Twenty minutes later, I'm in Bodul's truck with Geirolf riding shotgun.

We’re only taking the truck in case we need to take this fucker’s body with us when we’re done.

The kit Bjorn prepared is comprehensive—zip ties, blades, pliers, a small blowtorch, and other items that would make normal people squeamish.

But we're not normal people.

We're the fucking Raiders, and this is how we handle threats to our family.

Bodul is trying to look tough, but I can see the nervous energy vibrating through him.

His knuckles are white on the steering wheel.

"First time?" I ask.

"First time on a run like this," he admits. "Usually it's just bar fights or escort runs."

"Bar fights are about ego," I tell him. "This is about our family. Completely different animal."

"How do you do it?" He glances at me in the rearview. "Turn it on and off? Be a father one minute and a?—"
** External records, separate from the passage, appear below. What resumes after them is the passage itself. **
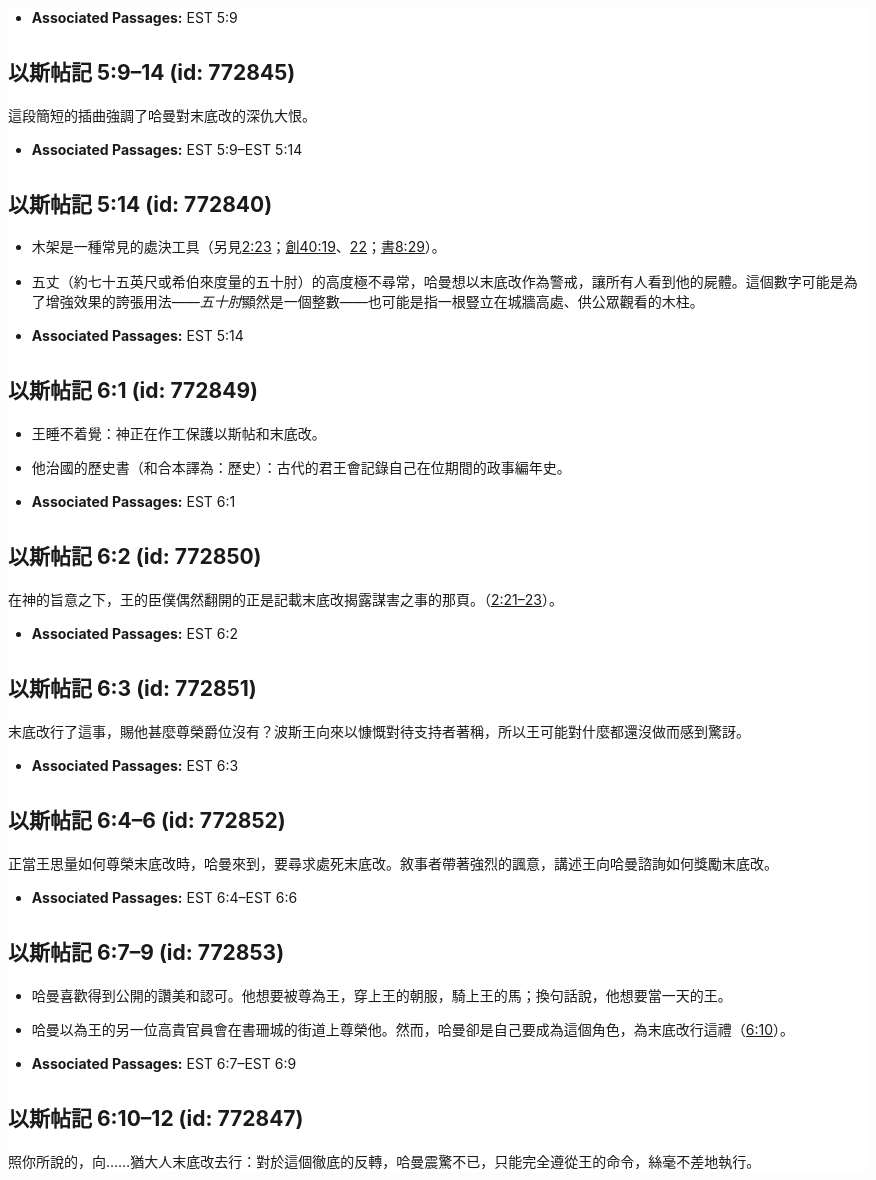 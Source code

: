 * **Associated Passages:** EST 5:9

## 以斯帖記 5:9–14 (id: 772845)

這段簡短的插曲強調了哈曼對末底改的深仇大恨。

* **Associated Passages:** EST 5:9–EST 5:14

## 以斯帖記 5:14 (id: 772840)

* 木架是一種常見的處決工具（另見[2:23](https://ref.ly/Esth2:23)；[創40:19](https://ref.ly/Gen40:19)、[22](https://ref.ly/Gen40:22)；[書8:29](https://ref.ly/Josh8:29)）。
* 五丈（約七十五英尺或希伯來度量的五十肘）的高度極不尋常，哈曼想以末底改作為警戒，讓所有人看到他的屍體。這個數字可能是為了增強效果的誇張用法——*五十肘*顯然是一個整數——也可能是指一根豎立在城牆高處、供公眾觀看的木柱。

* **Associated Passages:** EST 5:14

## 以斯帖記 6:1 (id: 772849)

* 王睡不着覺：神正在作工保護以斯帖和末底改。
* 他治國的歷史書（和合本譯為：歷史）：古代的君王會記錄自己在位期間的政事編年史。

* **Associated Passages:** EST 6:1

## 以斯帖記 6:2 (id: 772850)

在神的旨意之下，王的臣僕偶然翻開的正是記載末底改揭露謀害之事的那頁。（[2:21–23](https://ref.ly/Esth2:21-Esth2:23)）。

* **Associated Passages:** EST 6:2

## 以斯帖記 6:3 (id: 772851)

末底改行了這事，賜他甚麼尊榮爵位沒有？波斯王向來以慷慨對待支持者著稱，所以王可能對什麼都還沒做而感到驚訝。

* **Associated Passages:** EST 6:3

## 以斯帖記 6:4–6 (id: 772852)

正當王思量如何尊榮末底改時，哈曼來到，要尋求處死末底改。敘事者帶著強烈的諷意，講述王向哈曼諮詢如何獎勵末底改。

* **Associated Passages:** EST 6:4–EST 6:6

## 以斯帖記 6:7–9 (id: 772853)

* 哈曼喜歡得到公開的讚美和認可。他想要被尊為王，穿上王的朝服，騎上王的馬；換句話說，他想要當一天的王。
* 哈曼以為王的另一位高貴官員會在書珊城的街道上尊榮他。然而，哈曼卻是自己要成為這個角色，為末底改行這禮（[6:10](https://ref.ly/Esth6:10)）。

* **Associated Passages:** EST 6:7–EST 6:9

## 以斯帖記 6:10–12 (id: 772847)

照你所說的，向……猶大人末底改去行：對於這個徹底的反轉，哈曼震驚不已，只能完全遵從王的命令，絲毫不差地執行。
"Monster?" I finish. "You don't turn it on and off. You just learn to aim it. The monster's always there, waiting. You just point it at the people who deserve it."

Geirolf nods approvingly. "Like this fucking Carlos. Watching Dasha like she's prey? He deserves whatever Rio gives him."

"It's not about deserving," I correct. "It's about what we need to do. He has information we need. He's a threat to people weprotect. What he deserves is irrelevant. What matters is what needs to be done."

The apartment complex is exactly as shitty as Vanir described.

Peeling paint, broken security gate, the kind of place where people mind their own business because everyone's running from something.

A few locals eye us as we pull up, but they quickly look away.

They know predators when they see them.

Carlos lives on the third floor, apartment 3C.

The hallway smells like piss and the fluorescent lights overhead are flickering like a horror movie cliché.

No answer when we knock, but the lock is pathetic.

Geirolf has us inside in under thirty seconds.

The place reeks of stale smoke and old takeout. There's a laptop on the coffee table, still open, showing surveillance photos that make my blood boil.

Dasha at the coffee shop. Dasha walking to her car. Dasha laughing with Meghan. Dasha with my girls at the park.

"Fucking pig," Geirolf mutters, looking over my shoulder.

The photos are detailed, time-stamped, annotated with her routines.

This isn't casual—this is them preparing for something bigger.

"Check the bedroom," I tell Bodul. "Closets, under the bed. He's here somewhere."